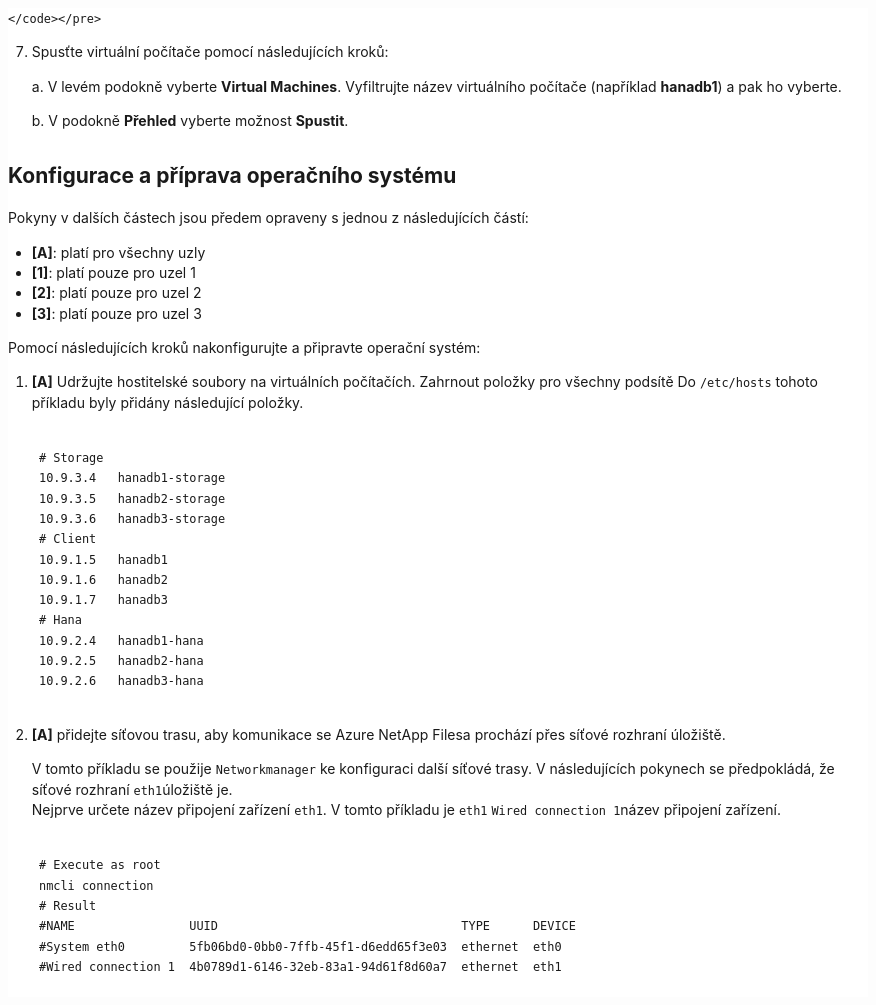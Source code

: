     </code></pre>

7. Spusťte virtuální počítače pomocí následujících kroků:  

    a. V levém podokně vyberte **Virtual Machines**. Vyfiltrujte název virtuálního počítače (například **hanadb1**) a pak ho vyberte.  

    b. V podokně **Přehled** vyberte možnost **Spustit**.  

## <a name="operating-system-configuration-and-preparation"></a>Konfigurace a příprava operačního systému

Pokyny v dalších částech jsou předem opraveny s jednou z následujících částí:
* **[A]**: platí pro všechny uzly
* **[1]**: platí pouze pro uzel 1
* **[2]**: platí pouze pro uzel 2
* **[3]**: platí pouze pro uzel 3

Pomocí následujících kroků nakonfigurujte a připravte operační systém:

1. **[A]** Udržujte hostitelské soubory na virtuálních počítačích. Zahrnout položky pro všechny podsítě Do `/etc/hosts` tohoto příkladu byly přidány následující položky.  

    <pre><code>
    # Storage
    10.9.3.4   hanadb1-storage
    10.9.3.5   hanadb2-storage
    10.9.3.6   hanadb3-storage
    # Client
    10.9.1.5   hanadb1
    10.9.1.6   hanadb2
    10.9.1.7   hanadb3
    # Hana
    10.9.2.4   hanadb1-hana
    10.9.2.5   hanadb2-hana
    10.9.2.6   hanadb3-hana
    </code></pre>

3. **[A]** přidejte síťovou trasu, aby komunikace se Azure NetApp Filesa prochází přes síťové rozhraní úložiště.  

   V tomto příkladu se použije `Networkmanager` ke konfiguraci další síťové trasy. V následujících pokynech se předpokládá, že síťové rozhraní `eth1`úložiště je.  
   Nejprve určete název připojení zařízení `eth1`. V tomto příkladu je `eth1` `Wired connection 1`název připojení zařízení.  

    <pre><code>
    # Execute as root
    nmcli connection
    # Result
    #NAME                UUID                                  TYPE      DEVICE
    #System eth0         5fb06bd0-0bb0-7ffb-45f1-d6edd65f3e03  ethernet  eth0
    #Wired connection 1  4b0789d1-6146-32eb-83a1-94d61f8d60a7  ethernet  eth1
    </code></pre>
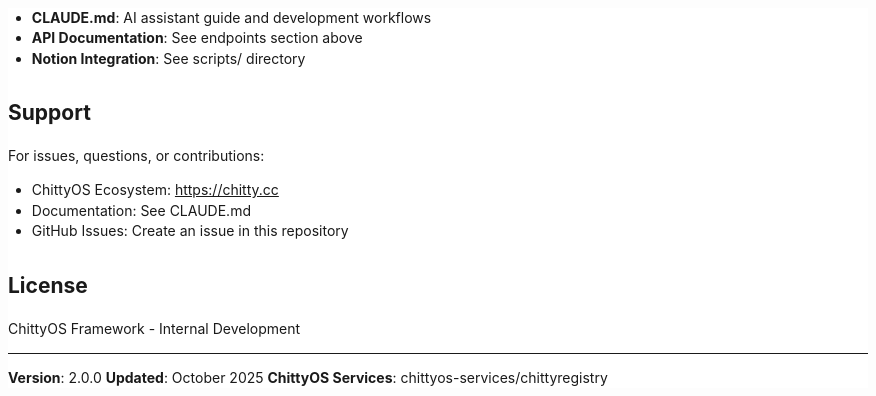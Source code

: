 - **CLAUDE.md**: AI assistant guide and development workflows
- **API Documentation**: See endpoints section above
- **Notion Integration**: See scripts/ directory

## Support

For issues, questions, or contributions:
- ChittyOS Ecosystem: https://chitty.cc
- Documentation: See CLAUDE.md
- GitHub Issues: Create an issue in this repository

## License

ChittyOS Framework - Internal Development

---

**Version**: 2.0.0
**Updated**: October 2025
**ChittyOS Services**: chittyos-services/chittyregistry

• [WORK TO BE COMPLETED]:
Could you copy each line of the material that holds "tomto"?

• [PROBLEM SOLUTION]:
   V tomto příkladu se použije `Networkmanager` ke konfiguraci další síťové trasy. V následujících pokynech se předpokládá, že síťové rozhraní `eth1`úložiště je.  
   Nejprve určete název připojení zařízení `eth1`. V tomto příkladu je `eth1` `Wired connection 1`název připojení zařízení.  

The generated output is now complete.